I'm also wondering how much dopamine receptor agonism plays a role specifically in lysergamide effects. I've seen several drug discrimination studies in rats where selective D4-agonists substitute partially or completely for LSD, especially if the training was done after some delay after administering the LSD. Similarly, there seems to be a robust result that 5-MeO-DMT stimulus in animal studies is related to 5-HT1A agonism. But it's hard to tell how much animal studies about subjective effects will ever carry over to humans.
Dopamine receptors definitely contribute to lysergamide effects, though how importantly is still up for debate for sure.

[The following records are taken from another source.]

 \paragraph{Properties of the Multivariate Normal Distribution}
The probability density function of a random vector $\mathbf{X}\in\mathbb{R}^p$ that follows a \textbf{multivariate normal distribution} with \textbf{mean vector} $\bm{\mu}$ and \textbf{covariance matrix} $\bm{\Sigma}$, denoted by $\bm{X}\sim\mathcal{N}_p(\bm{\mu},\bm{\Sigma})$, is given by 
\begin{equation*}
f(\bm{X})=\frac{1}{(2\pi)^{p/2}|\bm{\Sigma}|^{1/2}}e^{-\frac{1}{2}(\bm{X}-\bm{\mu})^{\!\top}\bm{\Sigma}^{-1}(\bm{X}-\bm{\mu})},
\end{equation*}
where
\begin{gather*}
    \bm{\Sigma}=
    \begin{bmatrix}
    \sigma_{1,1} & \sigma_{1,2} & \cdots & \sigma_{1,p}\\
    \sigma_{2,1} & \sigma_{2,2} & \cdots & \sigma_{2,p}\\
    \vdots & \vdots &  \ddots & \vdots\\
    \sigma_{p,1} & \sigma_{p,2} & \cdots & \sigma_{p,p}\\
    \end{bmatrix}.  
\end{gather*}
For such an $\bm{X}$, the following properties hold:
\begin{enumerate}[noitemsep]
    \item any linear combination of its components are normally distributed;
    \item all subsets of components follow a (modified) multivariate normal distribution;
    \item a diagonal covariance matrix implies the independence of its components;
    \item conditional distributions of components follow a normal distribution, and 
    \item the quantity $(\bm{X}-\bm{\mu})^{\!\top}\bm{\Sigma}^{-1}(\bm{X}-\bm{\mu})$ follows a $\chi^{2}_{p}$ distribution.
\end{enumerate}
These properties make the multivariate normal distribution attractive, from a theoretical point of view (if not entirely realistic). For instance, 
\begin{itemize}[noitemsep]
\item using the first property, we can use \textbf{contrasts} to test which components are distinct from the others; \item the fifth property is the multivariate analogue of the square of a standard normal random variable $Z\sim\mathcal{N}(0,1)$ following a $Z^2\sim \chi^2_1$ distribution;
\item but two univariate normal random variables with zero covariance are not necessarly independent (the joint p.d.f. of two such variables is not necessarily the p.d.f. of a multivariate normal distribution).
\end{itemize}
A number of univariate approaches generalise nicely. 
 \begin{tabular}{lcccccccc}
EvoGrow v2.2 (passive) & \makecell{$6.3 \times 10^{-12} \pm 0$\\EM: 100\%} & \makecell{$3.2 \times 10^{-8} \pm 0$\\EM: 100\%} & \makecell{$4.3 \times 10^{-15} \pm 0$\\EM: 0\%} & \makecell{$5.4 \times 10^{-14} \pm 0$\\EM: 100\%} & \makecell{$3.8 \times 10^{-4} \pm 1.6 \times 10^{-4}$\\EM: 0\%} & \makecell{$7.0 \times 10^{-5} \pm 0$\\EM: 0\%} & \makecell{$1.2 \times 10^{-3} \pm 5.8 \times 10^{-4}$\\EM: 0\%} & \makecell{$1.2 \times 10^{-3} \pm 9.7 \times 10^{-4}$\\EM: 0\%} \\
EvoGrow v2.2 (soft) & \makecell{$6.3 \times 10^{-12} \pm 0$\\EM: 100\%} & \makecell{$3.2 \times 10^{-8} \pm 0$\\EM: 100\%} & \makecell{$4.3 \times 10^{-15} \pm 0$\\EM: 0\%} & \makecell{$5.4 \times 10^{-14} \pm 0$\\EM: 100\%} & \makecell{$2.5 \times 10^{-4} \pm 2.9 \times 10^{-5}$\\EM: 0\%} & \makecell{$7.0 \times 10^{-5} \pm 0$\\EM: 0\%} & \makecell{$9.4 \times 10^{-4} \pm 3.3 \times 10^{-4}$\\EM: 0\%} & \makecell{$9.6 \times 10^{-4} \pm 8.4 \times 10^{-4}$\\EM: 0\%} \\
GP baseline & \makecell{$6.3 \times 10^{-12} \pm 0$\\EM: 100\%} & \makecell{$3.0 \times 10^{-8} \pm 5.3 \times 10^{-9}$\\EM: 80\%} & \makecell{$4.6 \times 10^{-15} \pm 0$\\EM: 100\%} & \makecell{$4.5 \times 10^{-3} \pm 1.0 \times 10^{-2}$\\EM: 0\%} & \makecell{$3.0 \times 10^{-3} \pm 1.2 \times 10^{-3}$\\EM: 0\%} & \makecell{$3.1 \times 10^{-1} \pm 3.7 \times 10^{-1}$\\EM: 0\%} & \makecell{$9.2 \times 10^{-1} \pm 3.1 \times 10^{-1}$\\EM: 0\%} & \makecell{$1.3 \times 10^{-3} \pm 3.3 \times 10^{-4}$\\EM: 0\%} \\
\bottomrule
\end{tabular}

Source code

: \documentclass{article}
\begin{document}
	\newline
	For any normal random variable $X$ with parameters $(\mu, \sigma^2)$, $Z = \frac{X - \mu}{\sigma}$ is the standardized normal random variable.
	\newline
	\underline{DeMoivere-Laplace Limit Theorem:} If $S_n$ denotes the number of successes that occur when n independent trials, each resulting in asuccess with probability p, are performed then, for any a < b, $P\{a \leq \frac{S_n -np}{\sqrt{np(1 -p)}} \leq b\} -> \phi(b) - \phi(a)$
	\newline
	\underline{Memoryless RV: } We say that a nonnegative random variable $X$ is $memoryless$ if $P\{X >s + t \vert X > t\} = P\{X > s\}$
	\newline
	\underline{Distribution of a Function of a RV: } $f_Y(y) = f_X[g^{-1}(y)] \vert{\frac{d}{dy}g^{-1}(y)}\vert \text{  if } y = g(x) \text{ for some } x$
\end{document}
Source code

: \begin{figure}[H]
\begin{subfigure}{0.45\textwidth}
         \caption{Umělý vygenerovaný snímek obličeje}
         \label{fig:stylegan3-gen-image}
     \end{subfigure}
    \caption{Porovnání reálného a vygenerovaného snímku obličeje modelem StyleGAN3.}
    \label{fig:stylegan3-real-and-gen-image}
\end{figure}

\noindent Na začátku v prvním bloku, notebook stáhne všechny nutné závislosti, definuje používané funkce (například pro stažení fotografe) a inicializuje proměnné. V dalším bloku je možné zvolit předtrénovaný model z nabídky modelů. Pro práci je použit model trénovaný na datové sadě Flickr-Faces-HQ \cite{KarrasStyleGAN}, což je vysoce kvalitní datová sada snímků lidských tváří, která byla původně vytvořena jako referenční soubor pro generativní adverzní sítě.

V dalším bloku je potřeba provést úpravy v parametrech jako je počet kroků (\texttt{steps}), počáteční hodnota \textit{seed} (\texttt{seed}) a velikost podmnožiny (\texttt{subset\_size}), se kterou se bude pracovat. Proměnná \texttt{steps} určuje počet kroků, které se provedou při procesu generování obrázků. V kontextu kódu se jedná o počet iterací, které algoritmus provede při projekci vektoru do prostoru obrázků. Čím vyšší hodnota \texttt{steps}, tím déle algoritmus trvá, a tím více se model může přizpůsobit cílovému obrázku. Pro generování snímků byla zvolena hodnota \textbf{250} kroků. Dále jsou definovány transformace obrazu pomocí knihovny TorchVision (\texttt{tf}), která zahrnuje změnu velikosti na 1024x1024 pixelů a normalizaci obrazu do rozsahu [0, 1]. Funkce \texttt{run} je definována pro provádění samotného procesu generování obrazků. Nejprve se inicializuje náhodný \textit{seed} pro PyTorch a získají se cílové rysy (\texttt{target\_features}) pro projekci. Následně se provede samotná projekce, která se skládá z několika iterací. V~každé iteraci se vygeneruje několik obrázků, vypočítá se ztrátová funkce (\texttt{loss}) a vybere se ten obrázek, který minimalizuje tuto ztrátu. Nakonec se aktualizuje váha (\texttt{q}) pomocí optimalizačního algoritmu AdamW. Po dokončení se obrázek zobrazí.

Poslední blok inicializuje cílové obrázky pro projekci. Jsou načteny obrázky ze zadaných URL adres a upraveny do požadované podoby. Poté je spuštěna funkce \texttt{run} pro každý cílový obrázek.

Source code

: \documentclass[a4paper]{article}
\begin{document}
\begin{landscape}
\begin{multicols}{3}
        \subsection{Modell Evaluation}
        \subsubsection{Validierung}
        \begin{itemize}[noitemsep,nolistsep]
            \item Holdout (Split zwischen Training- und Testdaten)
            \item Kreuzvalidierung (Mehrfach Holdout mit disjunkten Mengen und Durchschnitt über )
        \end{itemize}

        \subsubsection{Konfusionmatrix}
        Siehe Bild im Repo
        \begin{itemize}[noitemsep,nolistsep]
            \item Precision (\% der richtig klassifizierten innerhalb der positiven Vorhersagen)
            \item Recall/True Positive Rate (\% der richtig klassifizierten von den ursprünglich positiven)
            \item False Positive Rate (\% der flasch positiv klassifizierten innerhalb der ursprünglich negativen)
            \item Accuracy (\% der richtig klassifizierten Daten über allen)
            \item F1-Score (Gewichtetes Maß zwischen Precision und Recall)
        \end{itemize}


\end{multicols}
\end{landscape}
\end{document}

Most human studies I've seen so far seem to suggest that most all of the significant effects of LSD can be blocked by a 5-HT2A receptor antagonist. When it comes to psychedelics in general, so far I tend to assume that everything outside of 5-HT2A is more modulatory than crucial, though I'm sure those modulatory effects can be very real and significant in their own ways. However, I wouldn't put much stock in what animals think are "similar" to LSD myself, especially not in the later phases which in my experience definitely are less psychedelic overall. Rats aren't as discerning as humans and don't even really know what they're looking for in the first place, I've definitely seen things like cocaine substituting for ketamine and heroin substituting for THC and so on and so forth.... Those things don't mean too much to me anymore.